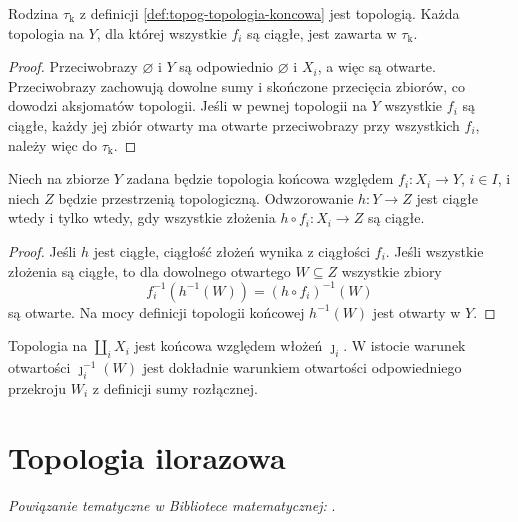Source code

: \begin{stwierdzenie}
\label{prop:topog-koncowa-topologia}
Rodzina $\tau_{\mathrm k}$ z definicji
\ref{def:topog-topologia-koncowa} jest topologią.
Każda topologia na $Y$, dla której wszystkie $f_i$
są ciągłe, jest zawarta w $\tau_{\mathrm k}$.
\end{stwierdzenie}
\begin{proof}
Przeciwobrazy $\varnothing$ i $Y$ są odpowiednio
$\varnothing$ i $X_i$, a więc są otwarte.
Przeciwobrazy zachowują dowolne sumy i skończone
przecięcia zbiorów, co dowodzi aksjomatów topologii.
Jeśli w pewnej topologii na $Y$ wszystkie $f_i$
są ciągłe, każdy jej zbiór otwarty ma otwarte
przeciwobrazy przy wszystkich $f_i$, należy więc
do $\tau_{\mathrm k}$.
\end{proof}

\begin{twierdzenie}
\label{thm:topog-koncowa-uniwersalnosc}
Niech na zbiorze $Y$ zadana będzie topologia końcowa
względem $f_i\colon X_i\to Y$, $i\in I$, i niech
$Z$ będzie przestrzenią topologiczną. Odwzorowanie
$h\colon Y\to Z$ jest ciągłe wtedy i tylko wtedy, gdy
wszystkie złożenia $h\circ f_i\colon X_i\to Z$
są ciągłe.
\end{twierdzenie}
\begin{proof}
Jeśli $h$ jest ciągłe, ciągłość złożeń wynika z ciągłości
$f_i$. Jeśli wszystkie złożenia są ciągłe, to dla dowolnego
otwartego $W\subseteq Z$ wszystkie zbiory
\[
f_i^{-1}(h^{-1}(W))=(h\circ f_i)^{-1}(W)
\]
są otwarte. Na mocy definicji topologii końcowej
$h^{-1}(W)$ jest otwarty w $Y$.
\end{proof}

\begin{uwaga}
Topologia na $\coprod_i X_i$ jest końcowa względem
włożeń $\jmath_i$. W istocie warunek otwartości
$\jmath_i^{-1}(W)$ jest dokładnie warunkiem otwartości
odpowiedniego przekroju $W_i$ z definicji sumy rozłącznej.
\end{uwaga}

\section{Topologia ilorazowa}
\label{sec:topog-iloraz}

\noindent\emph{Powiązanie tematyczne w Bibliotece matematycznej:} .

_ _ _ _ _ _ _

■ INSTRUCTIONS FOR THE TASK ■
Pictures in the data above should not be copied; transcribe everything else exactly.

■ RESULT OF THE TASK ■
Source code

: \begin{stwierdzenie}
\label{prop:topog-koncowa-topologia}
Rodzina $\tau_{\mathrm k}$ z definicji
\ref{def:topog-topologia-koncowa} jest topologią.
Każda topologia na $Y$, dla której wszystkie $f_i$
są ciągłe, jest zawarta w $\tau_{\mathrm k}$.
\end{stwierdzenie}
\begin{proof}
Przeciwobrazy $\varnothing$ i $Y$ są odpowiednio
$\varnothing$ i $X_i$, a więc są otwarte.
Przeciwobrazy zachowują dowolne sumy i skończone
przecięcia zbiorów, co dowodzi aksjomatów topologii.
Jeśli w pewnej topologii na $Y$ wszystkie $f_i$
są ciągłe, każdy jej zbiór otwarty ma otwarte
przeciwobrazy przy wszystkich $f_i$, należy więc
do $\tau_{\mathrm k}$.
\end{proof}

\begin{twierdzenie}
\label{thm:topog-koncowa-uniwersalnosc}
Niech na zbiorze $Y$ zadana będzie topologia końcowa
względem $f_i\colon X_i\to Y$, $i\in I$, i niech
$Z$ będzie przestrzenią topologiczną. Odwzorowanie
$h\colon Y\to Z$ jest ciągłe wtedy i tylko wtedy, gdy
wszystkie złożenia $h\circ f_i\colon X_i\to Z$
są ciągłe.
\end{twierdzenie}
\begin{proof}
Jeśli $h$ jest ciągłe, ciągłość złożeń wynika z ciągłości
$f_i$. Jeśli wszystkie złożenia są ciągłe, to dla dowolnego
otwartego $W\subseteq Z$ wszystkie zbiory
\[
f_i^{-1}(h^{-1}(W))=(h\circ f_i)^{-1}(W)
\]
są otwarte. Na mocy definicji topologii końcowej
$h^{-1}(W)$ jest otwarty w $Y$.
\end{proof}

\begin{uwaga}
Topologia na $\coprod_i X_i$ jest końcowa względem
włożeń $\jmath_i$. W istocie warunek otwartości
$\jmath_i^{-1}(W)$ jest dokładnie warunkiem otwartości
odpowiedniego przekroju $W_i$ z definicji sumy rozłącznej.
\end{uwaga}

\section{Topologia ilorazowa}
\label{sec:topog-iloraz}

\noindent\emph{Powiązanie tematyczne w Bibliotece matematycznej:} .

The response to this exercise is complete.